4) Heard arguments of learned Standing Counsel for APSRTC and learned counsel for R.1Kanakaiah.

5 a) Challenging the award learned Standing Counsel for APSRTC firstly argued that the construction works of Depot in Nizamabad, Adilabad, Karimnagar etc., places were entrusted to the different contractors by the Engineering Section of APSRTC and the contractors in their turn executed the work as per the specifications given by the APSRTC by engaging workers by themselves on daily wage basis. In this process, the APSRTC has absolutely nothing to do with manpower engaged by the contractors. As such, the APSRTC has not issued any appointment letters to any of the worker engaged by the contractors and no muster roll was also maintained by it. Further, there is no post of man-mazdoor in APSRTC. R.1 Kanakaiah was one such persons engaged by the concerned contractor and R.1 worked in different regions i.e, Nizamabad, Adilabad and Karimnagar and he did not work only at Karimnagar. Learned counsel vehemently argued that absolutely there was no master-and-servant relationship between the Corporation and R.1 and the workers of his ilk. Learned counsel admitted that I.D cards and bus passes were issued to the workers engaged by the respective contractors. However, such issuance was only to facilitate the ingress and egress of R.1 and other workers into the depots but not because they were the employees of the Corporation. Inspite of all these facts, R.1 and others who are not the employees of the Corporation tried to enter into the Corporation by backdoor method by filing petitions in Labour Court and unfortunately without considering the facts and evidence in right perspective the Labour Court ordered for the regularization, which is illegal. Learned counsel contended that unless the appointment was made as per the relevant rules of appointment by making notification and calling for the qualified persons and conducting test and making a selection, the question of regularization does not arise as per the dictum laid down by Honble Apex Court in Secretary, State of Karnataka and others vs. Umadevi and others . Learned counsel contended that the present case is much worse in the sense that no appointment of the R.1 and others was made by the Corporation and in fact they were the workers engaged by the contractors and as such, they will not have any right to seek for regularization.

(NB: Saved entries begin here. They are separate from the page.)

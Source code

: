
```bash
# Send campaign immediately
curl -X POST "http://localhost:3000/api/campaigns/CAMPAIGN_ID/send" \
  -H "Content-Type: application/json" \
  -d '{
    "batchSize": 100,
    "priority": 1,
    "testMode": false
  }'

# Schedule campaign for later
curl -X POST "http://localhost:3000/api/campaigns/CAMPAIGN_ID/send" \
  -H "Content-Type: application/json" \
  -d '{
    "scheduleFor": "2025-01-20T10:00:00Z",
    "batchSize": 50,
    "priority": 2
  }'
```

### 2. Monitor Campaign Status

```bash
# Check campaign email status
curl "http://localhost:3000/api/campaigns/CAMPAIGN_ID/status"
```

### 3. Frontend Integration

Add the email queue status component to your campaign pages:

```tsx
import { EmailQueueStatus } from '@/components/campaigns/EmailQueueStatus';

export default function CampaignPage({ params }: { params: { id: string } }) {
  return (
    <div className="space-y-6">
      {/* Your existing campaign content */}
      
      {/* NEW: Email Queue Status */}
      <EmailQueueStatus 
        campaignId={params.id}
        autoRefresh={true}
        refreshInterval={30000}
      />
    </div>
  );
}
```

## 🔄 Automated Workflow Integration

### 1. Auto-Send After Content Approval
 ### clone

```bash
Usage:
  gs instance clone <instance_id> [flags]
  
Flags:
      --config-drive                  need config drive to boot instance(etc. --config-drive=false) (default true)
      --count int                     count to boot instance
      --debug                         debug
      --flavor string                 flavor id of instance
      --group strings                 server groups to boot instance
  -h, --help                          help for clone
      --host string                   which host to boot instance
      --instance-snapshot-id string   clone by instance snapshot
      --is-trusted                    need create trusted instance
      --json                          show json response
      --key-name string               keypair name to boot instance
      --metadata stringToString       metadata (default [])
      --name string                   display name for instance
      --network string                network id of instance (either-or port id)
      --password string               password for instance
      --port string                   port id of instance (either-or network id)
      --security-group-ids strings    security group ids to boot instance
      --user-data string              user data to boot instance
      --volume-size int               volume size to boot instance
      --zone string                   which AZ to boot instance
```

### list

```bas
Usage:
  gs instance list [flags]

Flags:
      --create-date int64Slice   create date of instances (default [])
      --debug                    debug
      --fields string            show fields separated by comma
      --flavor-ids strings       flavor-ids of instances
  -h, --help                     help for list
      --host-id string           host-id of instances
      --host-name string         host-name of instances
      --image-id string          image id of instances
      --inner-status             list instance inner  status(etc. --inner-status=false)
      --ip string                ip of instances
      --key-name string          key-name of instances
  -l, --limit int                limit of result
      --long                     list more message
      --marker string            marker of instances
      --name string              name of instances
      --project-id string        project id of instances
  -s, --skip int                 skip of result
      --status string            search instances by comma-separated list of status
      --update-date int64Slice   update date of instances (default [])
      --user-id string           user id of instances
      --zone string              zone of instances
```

b) Nextly, learned counsel would contend, for another reason also, R.1 and others are legally not entitled for regularization in view of the provisions under Andhra Pradesh (Regulation of Appointments to Public Services and Rationalisation of Staff Pattern and Pay Structure) Act, 1994 (for short A.P. Act, 1994). Expatiating it, learned counsel would argue that even assuming that R.1 and others were daily wage employees under the petitioner/Corporation, still they will not be entitled for regularization for the fact that they have not put up the required length of service by the cut off date as specified in Section 7 of A.P. Act, 1994. Learned counsel thus prayed to allow the writ petition.

6 a) Per contra, learned counsel for R.1 firstly argued that R.1 and other workers are the workmen of APSRTC and the respective contractors are only intermediaries and if the veil is lifted it would appear that APSRTC who hired R.1 and other workers through contractors for executing its works should be regarded as the master of R.1 and other workers. On this aspect he relied upon the following decisions:

i) Hussainbhai vs. The Alath Factory Tezhilali Union and others
ii) Steel Authority of India Ltd. and others vs. National Union Waterfront Workers and others .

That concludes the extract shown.